## What you are asked to do
Your task is to retype the lines from the opening of the material through the line that includes "I'm **Tiago Guedes**, a". Do not copy the pictures.

## Material to process

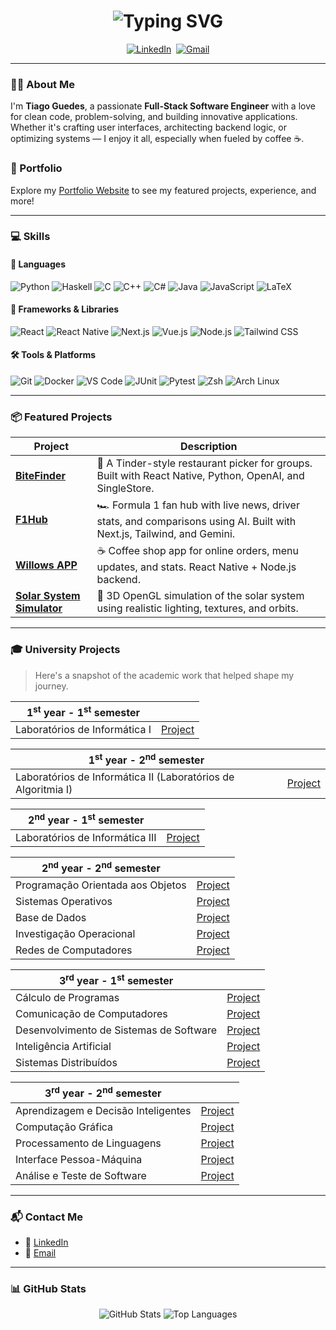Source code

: <h1 align="center">
  <img src="https://readme-typing-svg.herokuapp.com?font=Fira+Code&weight=600&size=40&duration=3000&pause=1000&center=true&vCenter=true&width=600&height=70&lines=Hi%2C+I'm+Tiago+%F0%9F%91%8B;Software+Engineer;Full-Stack+Developer;Problem+Solver;TDD+Advocate;Coffee-Powered+Coder" alt="Typing SVG" />
</h1>

<p align="center">
  <a href="https://www.linkedin.com/in/tiago-guedes-60b949232/"><img src="https://img.shields.io/badge/LinkedIn-%230077B5.svg?&style=for-the-badge&logo=linkedin&logoColor=white" alt="LinkedIn" /></a>&nbsp;
  <a href="mailto:tiago.matos.guedes555@gmail.com?subject=Let's Connect!"><img src="https://img.shields.io/badge/Gmail-%23D14836.svg?&style=for-the-badge&logo=gmail&logoColor=white" alt="Gmail" /></a>
</p>

---

### 👨‍💻 About Me

I'm **Tiago Guedes**, a passionate **Full-Stack Software Engineer** with a love for clean code, problem-solving, and building innovative applications. Whether it's crafting user interfaces, architecting backend logic, or optimizing systems — I enjoy it all, especially when fueled by coffee ☕.

### 📂 Portfolio

Explore my [Portfolio Website](https://guedes674.netlify.app/) to see my featured projects, experience, and more!

---

### 💻 Skills

#### 🧠 Languages

![Python](https://img.shields.io/badge/Python-3776AB?style=for-the-badge&logo=python&logoColor=white)
![Haskell](https://img.shields.io/badge/Haskell-5e5086?style=for-the-badge&logo=haskell&logoColor=white)
![C](https://img.shields.io/badge/C-00599C?style=for-the-badge&logo=c&logoColor=white)
![C++](https://img.shields.io/badge/C++-00599C?style=for-the-badge&logo=cplusplus&logoColor=white)
![C#](https://custom-icon-badges.demolab.com/badge/C%23-%23239120.svg?style=for-the-badge&logo=cshrp&logoColor=white)
![Java](https://img.shields.io/badge/Java-%23ED8B00.svg?style=for-the-badge&logo=openjdk&logoColor=white)
![JavaScript](https://img.shields.io/badge/JavaScript-F7DF1E?style=for-the-badge&logo=javascript&logoColor=black)
![LaTeX](https://img.shields.io/badge/latex-%23008080.svg?style=for-the-badge&logo=latex&logoColor=white)

#### 🚀 Frameworks & Libraries

![React](https://img.shields.io/badge/React-20232A?style=for-the-badge&logo=react&logoColor=61DAFB)
![React Native](https://img.shields.io/badge/React_Native-20232A?style=for-the-badge&logo=react&logoColor=61DAFB)
![Next.js](https://img.shields.io/badge/Next.js-000000?style=for-the-badge&logo=nextdotjs&logoColor=white)
![Vue.js](https://img.shields.io/badge/Vue.js-35495E?style=for-the-badge&logo=vuedotjs&logoColor=4FC08D)
![Node.js](https://img.shields.io/badge/Node.js-339933?style=for-the-badge&logo=nodedotjs&logoColor=white)
![Tailwind CSS](https://img.shields.io/badge/Tailwind_CSS-06B6D4?style=for-the-badge&logo=tailwindcss&logoColor=white)

#### 🛠 Tools & Platforms

![Git](https://img.shields.io/badge/Git-F05032?style=for-the-badge&logo=git&logoColor=white)
![Docker](https://img.shields.io/badge/Docker-2496ED?style=for-the-badge&logo=docker&logoColor=white)
![VS Code](https://custom-icon-badges.demolab.com/badge/VS%20Code-0078d7.svg?style=for-the-badge&logo=vsc&logoColor=white)
![JUnit](https://img.shields.io/badge/JUnit-25A162?style=for-the-badge&logo=junit5&logoColor=white)
![Pytest](https://img.shields.io/badge/Pytest-0A9EDC?style=for-the-badge&logo=pytest&logoColor=white)
![Zsh](https://img.shields.io/badge/ZSH-242c34?style=for-the-badge&logo=zsh&logoColor=white)
![Arch Linux](https://img.shields.io/badge/Arch%20Linux-1791ce?style=for-the-badge&logo=archlinux&logoColor=white)

---

### 📦 Featured Projects

| Project | Description |
|--------|-------------|
| [**BiteFinder**](https://github.com/guedes674/BiteFinder) | 📱 A Tinder-style restaurant picker for groups. Built with React Native, Python, OpenAI, and SingleStore. |
| [**F1Hub**](https://github.com/guedes674/F1Hub) | 🏎️ Formula 1 fan hub with live news, driver stats, and comparisons using AI. Built with Next.js, Tailwind, and Gemini. |
| [**Willows APP**](https://github.com/guedes674/Willows-APP) | ☕ Coffee shop app for online orders, menu updates, and stats. React Native + Node.js backend. |
| [**Solar System Simulator**](https://github.com/guedes674/CG-Project) | 🌌 3D OpenGL simulation of the solar system using realistic lighting, textures, and orbits. |

---

### 🎓 University Projects

> Here's a snapshot of the academic work that helped shape my journey.

| 1<sup>st</sup> year - 1<sup>st</sup> semester | |
| --- | :---:  |
| Laboratórios de Informática I | [Project](https://github.com/guedes674/LI1-Project) |


| 1<sup>st</sup> year - 2<sup>nd</sup> semester | |
| --- | :---: |
| Laboratórios de Informática II (Laboratórios de Algoritmia I) | [Project](https://github.com/guedes674/LA1-Project) |

| 2<sup>nd</sup> year - 1<sup>st</sup> semester | |
| --- | :---: |
| Laboratórios de Informática III | [Project](https://github.com/guedes674/LI3-Project) |

| 2<sup>nd</sup> year - 2<sup>nd</sup> semester | |
| --- | :---: |
| Programação Orientada aos Objetos | [Project](https://github.com/guedes674/POO-Project) |
| Sistemas Operativos | [Project](https://github.com/guedes674/Project-SO) |
| Base de Dados | [Project]() |
| Investigação Operacional | [Project](https://github.com/guedes674/IO-Project) |
| Redes de Computadores | [Project](https://github.com/guedes674/RC-Project) |


| 3<sup>rd</sup> year - 1<sup>st</sup> semester | |
| --- | :---: |
| Cálculo de Programas | [Project](https://github.com/guedes674/CP-Project) |
| Comunicação de Computadores | [Project](https://github.com/guedes674/CC-Project) |
| Desenvolvimento de Sistemas de Software | [Project](https://github.com/guedes674/DSS-Project) |
| Inteligência Artificial| [Project](https://github.com/guedes674/IA-Project) |
| Sistemas Distribuídos | [Project](https://github.com/guedes674/SD-Project) |


| 3<sup>rd</sup> year - 2<sup>nd</sup> semester | |
| --- | :---: |
| Aprendizagem e Decisão Inteligentes | [Project](https://github.com/guedes674/ADI-Project) |
| Computação Gráfica | [Project](https://github.com/guedes674/CG-Project) |
| Processamento de Linguagens | [Project](https://github.com/guedes674/PL-Project) |
| Interface Pessoa-Máquina | [Project]()
| Análise e Teste de Software | [Project](https://github.com/guedes674/ATS-Project) |

---

### 📬 Contact Me

- 💼 [LinkedIn](https://www.linkedin.com/in/guedes674/)
- 📧 [Email](mailto:tiago.matos.guedes555@gmail.com)

---

### 📊 GitHub Stats

<p align="center">
  <img src="https://github-readme-stats.vercel.app/api?username=guedes674&show_icons=true&layout=compact&theme=github_dark&rank_icon=github" alt="GitHub Stats" />
  <img src="https://github-readme-stats.vercel.app/api/top-langs/?username=guedes674&layout=donut&theme=github_dark" alt="Top Languages" />
</p>
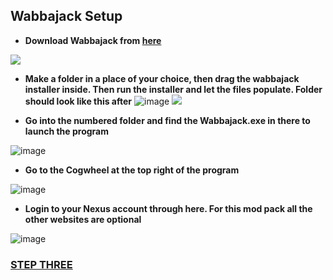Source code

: ## **Wabbajack Setup**

- **Download Wabbajack from [here](https://www.wabbajack.org/)**

![](https://media.discordapp.net/attachments/984100624733962340/1019104548171808829/unknown.png)

- **Make a folder in a place of your choice, then drag the wabbajack installer inside. Then run the installer and let the files populate. Folder should look like this after**
![image](https://user-images.githubusercontent.com/114360108/200662651-6cb52303-eae1-4601-98fa-50efb31a6be5.png)
![](https://media.discordapp.net/attachments/984100624733962340/1019104806574489610/unknown.png)


- **Go into the numbered folder and find the Wabbajack.exe in there to launch the program**

![image](https://user-images.githubusercontent.com/114360108/200663144-75f2e3f4-d8d8-422d-89a8-cdf19911d2d6.png)

- **Go to the Cogwheel at the top right of the program**

![image](https://user-images.githubusercontent.com/114360108/200662954-ae86ddea-a331-4672-8e5e-c829b0a62bfd.png)

- **Login to your Nexus account through here. For this mod pack all the other websites are optional**

![image](https://user-images.githubusercontent.com/114360108/200663338-8646f5cb-7a26-42ce-b1de-e48dead237a9.png)

### [**STEP THREE**](https://github.com/TheMrNewVegas/TTWTrueVegas/wiki/Wabbajack-Installation)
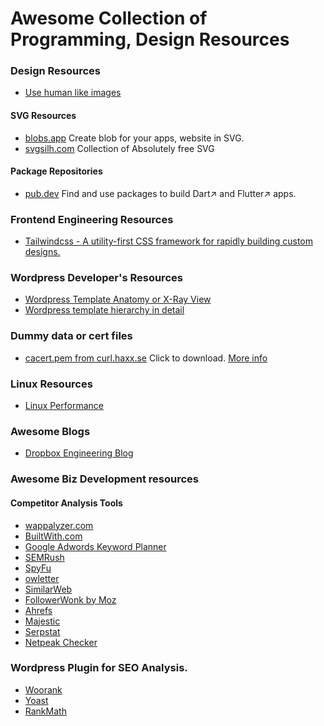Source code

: # Awesome Collection of Programming, Design Resources

### Design Resources

* [Use human like images](https://www.humaaans.com/)

#### SVG Resources

* [blobs.app](https://blobs.app/) Create blob for your apps, website in SVG.
* [svgsilh.com](https://svgsilh.com/) Collection of Absolutely free SVG 

#### Package Repositories

* [pub.dev](https://pub.dev/) Find and use packages to build Dart↗ and Flutter↗ apps.

### Frontend Engineering Resources

* [Tailwindcss - A utility-first CSS framework for
rapidly building custom designs.
](https://tailwindcss.com)

### Wordpress Developer's Resources
* [Wordpress Template Anatomy or X-Ray View](https://wphierarchy.com/)
* [Wordpress template hierarchy in detail  ](https://developer.wordpress.org/themes/basics/template-hierarchy/#The_Template_Hierarchy_In_Detail)

### Dummy data or cert files

* [cacert.pem from curl.haxx.se](https://curl.haxx.se/ca/cacert.pem) Click to download. [More info](https://curl.haxx.se/docs/caextract.html)

### Linux Resources

* [Linux Performance](http://www.brendangregg.com/linuxperf.html)

### Awesome Blogs

* [Dropbox Engineering Blog](https://dropbox.tech/)

### Awesome Biz Development resources

#### Competitor Analysis Tools

* [wappalyzer.com](https://wappalyzer.com)
* [BuiltWith.com](https://builtwith.com/)
* [Google Adwords Keyword Planner](https://adwords.google.com/home/resources/using-google-adwords-keyword-planner.html#?modal_active=none)
* [SEMRush](https://www.semrush.com/)
* [SpyFu](https://www.spyfu.com/)
* [owletter](https://www.owletter.com/)
* [SimilarWeb](https://www.similarweb.com/)
* [FollowerWonk by Moz](https://moz.com/followerwonk)
* [Ahrefs](https://ahrefs.com/)
* [Majestic](https://majestic.com/)
* [Serpstat](https://serpstat.com/)
* [Netpeak Checker](https://netpeaksoftware.com/checker)

### Wordpress Plugin for SEO Analysis.

* [Woorank](https://www.woorank.com/en/p/pricing)
* [Yoast](https://yoast.com/)
* [RankMath](https://rankmath.com/)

## Problem solution
Source code

: <h1 align="center">
  <img src="https://readme-typing-svg.herokuapp.com?font=Fira+Code&weight=600&size=40&duration=3000&pause=1000&center=true&vCenter=true&width=600&height=70&lines=Hi%2C+I'm+Tiago+%F0%9F%91%8B;Software+Engineer;Full-Stack+Developer;Problem+Solver;TDD+Advocate;Coffee-Powered+Coder" alt="Typing SVG" />
</h1>

<p align="center">
  <a href="https://www.linkedin.com/in/tiago-guedes-60b949232/"><img src="https://img.shields.io/badge/LinkedIn-%230077B5.svg?&style=for-the-badge&logo=linkedin&logoColor=white" alt="LinkedIn" /></a>&nbsp;
  <a href="mailto:tiago.matos.guedes555@gmail.com?subject=Let's Connect!"><img src="https://img.shields.io/badge/Gmail-%23D14836.svg?&style=for-the-badge&logo=gmail&logoColor=white" alt="Gmail" /></a>
</p>

---

### 👨‍💻 About Me

I'm **Tiago Guedes**, a passionate **Full-Stack Software Engineer** with a love for clean code, problem-solving, and building innovative applications. Whether it's crafting user interfaces, architecting backend logic, or optimizing systems — I enjoy it all, especially when fueled by coffee ☕.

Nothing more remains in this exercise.